Anywhoo, I'm devastated.  That dishwasher entered our family after we had been washing dishes by hand for over 2 years. It was gifted to me by the daughters of my dear deceased friend, and every time I used it - every time, meaning twice a day - I thought of her and thanked her for knowing how to pick out a decent appliance. Crazy as it sounds, I feel as though I've lost her all over again.

I know, I know - I mourned the previous dishwasher, too, but that was different.  That was a youthful, impulsive love, one based on looks and glamour.  And where did that get me? Less than 2 years in, the relationship was over.

But this? This dishwasher knew what it was to make a commitment.  It had served its previous owner for 11 years.  It served us for 4 more. Ours was a relationship built on the assurance that we would always be there for each other, until drastic mechanical failure do us part.  And now, here we are. Again.


O Maytag! My Maytag! Our fearful trip is done! 
Our dishes stacked in every rack, no load left unrun; 
Repairman's here, dishwasher dear, the children all exulting, 
While follow eyes his steady hand, his toolbag grim and daring: 
But O heart! Heart! Heart! 
O, the shaking of his head! 
On the floor my Maytag lies, 
Fallen cold and dead.





Sunday, October 04, 2015

Singing The Blues

We kept Larry busy all weekend painting Susie's new room.  I know, I know, I said he was all done with renovating our house (except the basement), but I didn't want him to come off his remodeling jag too quickly - he might get the bends or something.  So the painting is akin to a step-down program, if you will - sort of a methadone approach to weaning oneself from a home-repair binge.
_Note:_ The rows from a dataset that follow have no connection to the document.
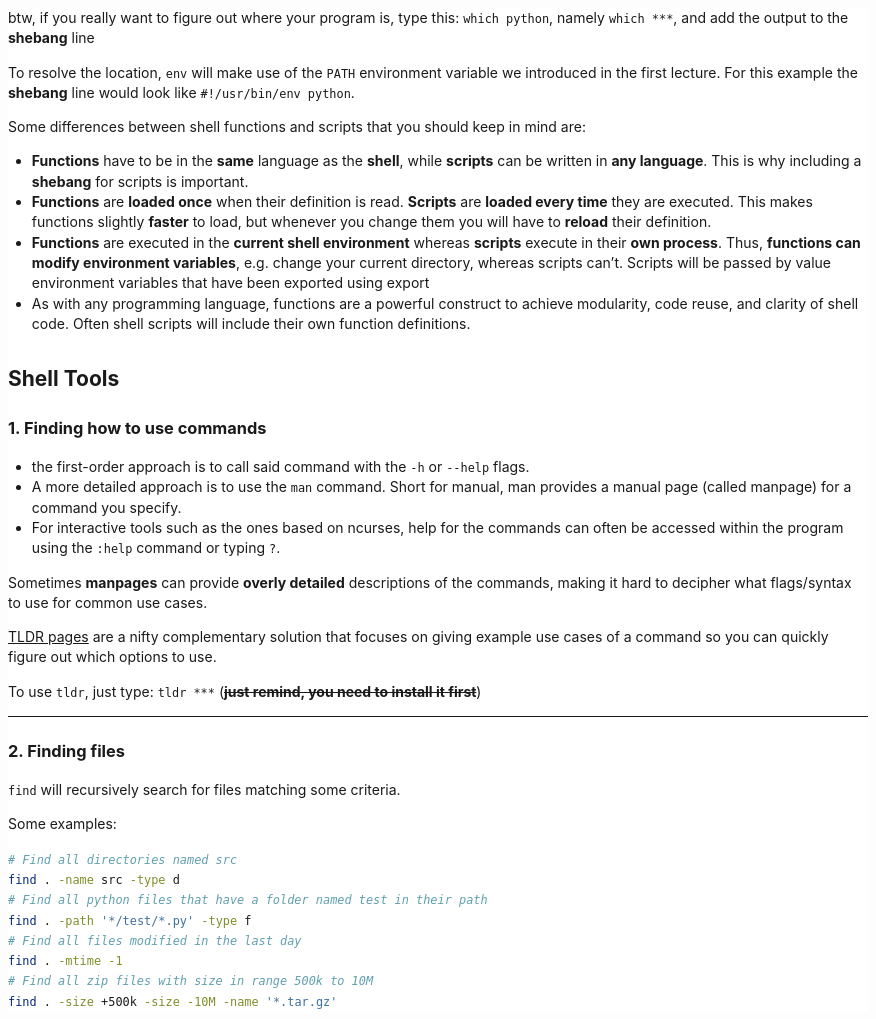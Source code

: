 btw, if you really want to figure out where your program is, type this: `which python`, namely `which ***`, and add the output to the **shebang** line 

To resolve the location, `env` will make use of the `PATH` environment variable we introduced in the first lecture. For this example the **shebang** line would look like `#!/usr/bin/env python`.

Some differences between shell functions and scripts that you should keep in mind are:

- **Functions** have to be in the **same** language as the **shell**, while **scripts** can be written in **any language**. This is why including a **shebang** for scripts is important.
- **Functions** are **loaded once** when their definition is read. **Scripts** are **loaded every time** they are executed. This makes functions slightly **faster** to load, but whenever you change them you will have to **reload** their definition.
- **Functions** are executed in the **current shell environment** whereas **scripts** execute in their **own process**. Thus, **functions can modify environment variables**, e.g. change your current directory, whereas scripts can’t. Scripts will be passed by value environment variables that have been exported using export
- As with any programming language, functions are a powerful construct to achieve modularity, code reuse, and clarity of shell code. Often shell scripts will include their own function definitions.

## Shell Tools

### 1. Finding how to use commands

- the first-order approach is to call said command with the `-h` or `--help` flags. 
- A more detailed approach is to use the `man` command. Short for manual, man provides a manual page (called manpage) for a command you specify.
- For interactive tools such as the ones based on ncurses, help for the commands can often be accessed within the program using the `:help` command or typing `?`.

Sometimes **manpages** can provide **overly detailed** descriptions of the commands, making it hard to decipher what flags/syntax to use for common use cases. 

[TLDR pages](https://tldr.sh/) are a nifty complementary solution that focuses on giving example use cases of a command so you can quickly figure out which options to use. 

To use `tldr`, just type: `tldr ***` (**~~just remind, you need to install it first~~**)

---

### 2. Finding files

`find` will recursively search for files matching some criteria. 

Some examples:

```bash
# Find all directories named src
find . -name src -type d
# Find all python files that have a folder named test in their path
find . -path '*/test/*.py' -type f
# Find all files modified in the last day
find . -mtime -1
# Find all zip files with size in range 500k to 10M
find . -size +500k -size -10M -name '*.tar.gz'
```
Anyway, Susie's new room: since Brian moved into David's old room, Susie - eager to escape the frequent death glares leveled at her by her sister and erstwhile roommate Rachel - claimed Brian's former bedroom for her very own.  And never mind that we had just painted it for Brian less than 3 years ago (after Anna moved out - do try to keep up) - Susie didn't like the dark blue he had picked out. So we took her to the paint store where she picked out a paint color on the very first try.

I know! She shares our DNA and everything, yet this happened. We're calling it the Miracle of the Cayman Blue Paint Swatch.

Behold! We have been endued with a color from on high!

Is there a patron saint of painting? Susie should probably take that name at Confirmation.

I would like to point out here that this is the VERY FIRST TIME anyone as young as 10 has gotten her own room in our home.  This is the benefit of being the last-born, I guess.  At age 10, first-born Theo was still being forced to bunk with both his brothers.

Come to think of it, everyone in this house has his/her own room now, except Larry and me. What's up with that?